Can Massage Spread Cancer?
The concern that increasing circulation via massage will cause the spread of cancer is unfounded. Cancer can spread with little or no activity, such as sleeping, breathing, eating, walking, etc. Therefore, there is every reason to believe that gentle, light or compassionate touch can be administered safely and effectively, provided that no direct pressure or massage is applied to the traumatized area affected by disease.
 
Light massage may actually have a protective effect, as it keeps the blood and lymph circulating. Touch may help prevent tumor proliferation, as it reduces the body's levels of glucocorticoids and cortisolÑhormonal measurements of the body's stress levels. Conversely, high levels of these substances in the body have been linked to tumor growth. 

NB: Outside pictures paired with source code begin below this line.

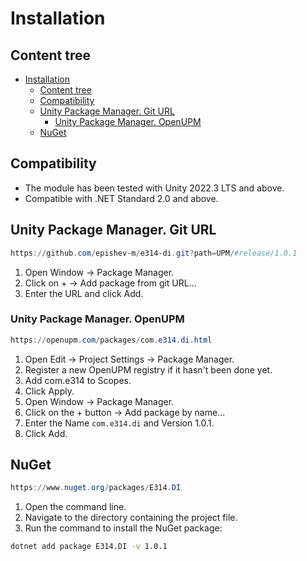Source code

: # Installation

## Content tree

- [Installation](#installation)
  - [Content tree](#content-tree)
  - [Compatibility](#compatibility)
  - [Unity Package Manager. Git URL](#unity-package-manager-git-url)
    - [Unity Package Manager. OpenUPM](#unity-package-manager-openupm)
  - [NuGet](#nuget)

## Compatibility

- The module has been tested with Unity 2022.3 LTS and above.
- Compatible with .NET Standard 2.0 and above.

## Unity Package Manager. Git URL

```ps1
https://github.com/epishev-m/e314-di.git?path=UPM/#release/1.0.1
```

1. Open Window → Package Manager.
2. Click on + → Add package from git URL...
3. Enter the URL and click Add.

### Unity Package Manager. OpenUPM

```ps1
https://openupm.com/packages/com.e314.di.html
```

1. Open Edit → Project Settings → Package Manager.
2. Register a new OpenUPM registry if it hasn't been done yet.
3. Add com.e314 to Scopes.
4. Click Apply.
5. Open Window → Package Manager.
6. Click on the + button → Add package by name...
7. Enter the Name `com.e314.di` and Version 1.0.1.
8. Click Add.

## NuGet

```ps1
https://www.nuget.org/packages/E314.DI
```

1. Open the command line.
2. Navigate to the directory containing the project file.
3. Run the command to install the NuGet package:

```sh
dotnet add package E314.DI -v 1.0.1
```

Deep massage is always contraindicated in people with active cancer or undergoing chemotherapy or radiation. Massage only will tax a system already overloaded by the trauma of cancer and treatment, and it can induce an inflammatory response. Therefore, it can't be stressed enough that the therapist must take a good client history, adjust the depth of touch, and select the appropriate touch modality, with the individual client in mind. Cancer massage guidelines should always be top of mind.

Of Treatment Surgeries
Methods of treatment for breast cancer may be localized or systemic. Local treatment is used to remove, destroy or control cancer cells in a specific area. Surgery and radiation therapy are considered local treatment. Systemic treatments are used to destroy or control cancer cells throughout the body. Chemotherapy is an example of systemic treatments. Treatment choices and decisions are complex. The treatment choice will depend on the age and menopausal status of the woman, the general health of the client, the size, location and stage of the tumor, whether the doctor can feel lymph nodes, and the size of the breast. Surgery is the most common treatment for breast cancer.
 
The massage techniques selected will be individualized according to the magnitude of the surgical procedures. For example, a woman who received a Halsted procedure 20 years ago may experience decreased mobility and frozen shoulder because she has lost the pectoral muscles. Keloid scarring and disfigurement are not uncommon as plastic surgery and reconstructive procedures were not refined at that time. This is not necessarily true of all women.
 
The major techniques used most often now include:
Mastectomy. Surgical removal of one or both breasts. 
Radical Mastectomy. Surgery to remove all the breast, chest muscles the lymph nodes in the armpit. Also called the Halsted radical mastectomy, and was the only available surgery 20-plus years ago.

Modified Radical Mastectomy (also called the total mastectomy with axillary dissection). Surgical procedure in which the breast, some of the lymph nodes in the armpit, and the lining over the chest muscles are removed. 
Partial Mastectomy or Lumpectomy (also known as segmental, wide excision or quadrantectomy). Removal of the cancerous lump and some of the healthy tissue surrounding the tumor, while the breast is left intact. Some of the lymph nodes in the axilla will usually be removed.